§ Problem description
The records below are to be repeated in full, exactly as they are.

*** Provided records ***

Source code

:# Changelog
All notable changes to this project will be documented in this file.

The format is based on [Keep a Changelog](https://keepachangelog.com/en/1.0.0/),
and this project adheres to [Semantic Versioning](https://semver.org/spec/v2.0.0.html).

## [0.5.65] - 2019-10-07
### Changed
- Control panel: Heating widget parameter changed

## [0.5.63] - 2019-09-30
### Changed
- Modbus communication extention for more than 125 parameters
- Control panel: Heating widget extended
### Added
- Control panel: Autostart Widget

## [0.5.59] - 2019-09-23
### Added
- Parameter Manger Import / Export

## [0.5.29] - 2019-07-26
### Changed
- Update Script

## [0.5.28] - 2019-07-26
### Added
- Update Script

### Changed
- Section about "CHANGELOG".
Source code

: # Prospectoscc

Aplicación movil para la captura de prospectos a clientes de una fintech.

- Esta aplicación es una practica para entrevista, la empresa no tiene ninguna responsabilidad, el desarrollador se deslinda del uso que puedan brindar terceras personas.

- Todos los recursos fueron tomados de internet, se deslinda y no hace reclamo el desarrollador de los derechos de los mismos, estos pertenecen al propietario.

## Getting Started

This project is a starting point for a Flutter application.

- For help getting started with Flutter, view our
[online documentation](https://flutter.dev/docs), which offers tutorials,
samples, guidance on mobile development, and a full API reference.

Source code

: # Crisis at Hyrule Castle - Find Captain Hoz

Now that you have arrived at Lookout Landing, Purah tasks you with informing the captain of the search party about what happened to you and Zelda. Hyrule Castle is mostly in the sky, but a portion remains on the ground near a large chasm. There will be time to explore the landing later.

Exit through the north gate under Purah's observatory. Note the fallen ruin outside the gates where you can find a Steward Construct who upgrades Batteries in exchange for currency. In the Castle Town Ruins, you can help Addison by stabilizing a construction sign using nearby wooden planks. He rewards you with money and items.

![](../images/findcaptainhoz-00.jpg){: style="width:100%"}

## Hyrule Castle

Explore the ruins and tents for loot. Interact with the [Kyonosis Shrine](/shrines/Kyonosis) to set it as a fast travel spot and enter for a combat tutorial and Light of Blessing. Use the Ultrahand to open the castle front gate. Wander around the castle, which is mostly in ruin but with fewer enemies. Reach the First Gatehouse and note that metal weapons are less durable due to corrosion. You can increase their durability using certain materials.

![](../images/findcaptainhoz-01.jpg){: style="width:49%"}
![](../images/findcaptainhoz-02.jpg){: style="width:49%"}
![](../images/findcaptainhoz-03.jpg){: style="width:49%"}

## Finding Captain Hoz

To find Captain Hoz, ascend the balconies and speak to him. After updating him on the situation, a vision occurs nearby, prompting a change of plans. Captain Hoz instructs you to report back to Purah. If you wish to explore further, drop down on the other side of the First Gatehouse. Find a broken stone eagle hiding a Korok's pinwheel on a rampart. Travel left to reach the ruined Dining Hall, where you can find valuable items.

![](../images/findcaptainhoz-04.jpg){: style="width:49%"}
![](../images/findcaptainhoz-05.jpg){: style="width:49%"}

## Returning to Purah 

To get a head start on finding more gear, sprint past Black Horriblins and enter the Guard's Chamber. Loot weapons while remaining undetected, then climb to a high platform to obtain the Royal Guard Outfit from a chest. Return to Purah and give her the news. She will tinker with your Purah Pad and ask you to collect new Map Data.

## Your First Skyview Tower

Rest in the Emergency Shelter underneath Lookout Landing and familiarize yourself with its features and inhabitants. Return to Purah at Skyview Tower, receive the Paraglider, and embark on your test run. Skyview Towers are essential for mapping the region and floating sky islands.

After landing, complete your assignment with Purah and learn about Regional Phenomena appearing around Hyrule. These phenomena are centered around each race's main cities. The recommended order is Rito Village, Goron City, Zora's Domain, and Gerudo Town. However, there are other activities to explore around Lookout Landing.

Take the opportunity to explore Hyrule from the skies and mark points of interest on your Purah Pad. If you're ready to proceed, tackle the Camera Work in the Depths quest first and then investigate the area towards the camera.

*** End of Provided records ***

§ Answer to the exercise
Source code

:# Changelog
All notable changes to this project will be documented in this file.

The format is based on [Keep a Changelog](https://keepachangelog.com/en/1.0.0/),
and this project adheres to [Semantic Versioning](https://semver.org/spec/v2.0.0.html).

## [0.5.65] - 2019-10-07
### Changed
- Control panel: Heating widget parameter changed

## [0.5.63] - 2019-09-30
### Changed
- Modbus communication extention for more than 125 parameters
- Control panel: Heating widget extended
### Added
- Control panel: Autostart Widget

## [0.5.59] - 2019-09-23
### Added
- Parameter Manger Import / Export

## [0.5.29] - 2019-07-26
### Changed
- Update Script

## [0.5.28] - 2019-07-26
### Added
- Update Script

### Changed
- Section about "CHANGELOG".
Source code

: # Prospectoscc

Aplicación movil para la captura de prospectos a clientes de una fintech.

- Esta aplicación es una practica para entrevista, la empresa no tiene ninguna responsabilidad, el desarrollador se deslinda del uso que puedan brindar terceras personas.

- Todos los recursos fueron tomados de internet, se deslinda y no hace reclamo el desarrollador de los derechos de los mismos, estos pertenecen al propietario.

## Getting Started

This project is a starting point for a Flutter application.

- For help getting started with Flutter, view our
[online documentation](https://flutter.dev/docs), which offers tutorials,
samples, guidance on mobile development, and a full API reference.

Source code

: # Crisis at Hyrule Castle - Find Captain Hoz

Now that you have arrived at Lookout Landing, Purah tasks you with informing the captain of the search party about what happened to you and Zelda. Hyrule Castle is mostly in the sky, but a portion remains on the ground near a large chasm. There will be time to explore the landing later.

Exit through the north gate under Purah's observatory. Note the fallen ruin outside the gates where you can find a Steward Construct who upgrades Batteries in exchange for currency. In the Castle Town Ruins, you can help Addison by stabilizing a construction sign using nearby wooden planks. He rewards you with money and items.

![](../images/findcaptainhoz-00.jpg){: style="width:100%"}

## Hyrule Castle

Explore the ruins and tents for loot. Interact with the [Kyonosis Shrine](/shrines/Kyonosis) to set it as a fast travel spot and enter for a combat tutorial and Light of Blessing. Use the Ultrahand to open the castle front gate. Wander around the castle, which is mostly in ruin but with fewer enemies. Reach the First Gatehouse and note that metal weapons are less durable due to corrosion. You can increase their durability using certain materials.

![](../images/findcaptainhoz-01.jpg){: style="width:49%"}
![](../images/findcaptainhoz-02.jpg){: style="width:49%"}
![](../images/findcaptainhoz-03.jpg){: style="width:49%"}

## Finding Captain Hoz

To find Captain Hoz, ascend the balconies and speak to him. After updating him on the situation, a vision occurs nearby, prompting a change of plans. Captain Hoz instructs you to report back to Purah. If you wish to explore further, drop down on the other side of the First Gatehouse. Find a broken stone eagle hiding a Korok's pinwheel on a rampart. Travel left to reach the ruined Dining Hall, where you can find valuable items.

![](../images/findcaptainhoz-04.jpg){: style="width:49%"}
![](../images/findcaptainhoz-05.jpg){: style="width:49%"}

## Returning to Purah 

To get a head start on finding more gear, sprint past Black Horriblins and enter the Guard's Chamber. Loot weapons while remaining undetected, then climb to a high platform to obtain the Royal Guard Outfit from a chest. Return to Purah and give her the news. She will tinker with your Purah Pad and ask you to collect new Map Data.

## Your First Skyview Tower

Rest in the Emergency Shelter underneath Lookout Landing and familiarize yourself with its features and inhabitants. Return to Purah at Skyview Tower, receive the Paraglider, and embark on your test run. Skyview Towers are essential for mapping the region and floating sky islands.

After landing, complete your assignment with Purah and learn about Regional Phenomena appearing around Hyrule. These phenomena are centered around each race's main cities. The recommended order is Rito Village, Goron City, Zora's Domain, and Gerudo Town. However, there are other activities to explore around Lookout Landing.

Take the opportunity to explore Hyrule from the skies and mark points of interest on your Purah Pad. If you're ready to proceed, tackle the Camera Work in the Depths quest first and then investigate the area towards the camera.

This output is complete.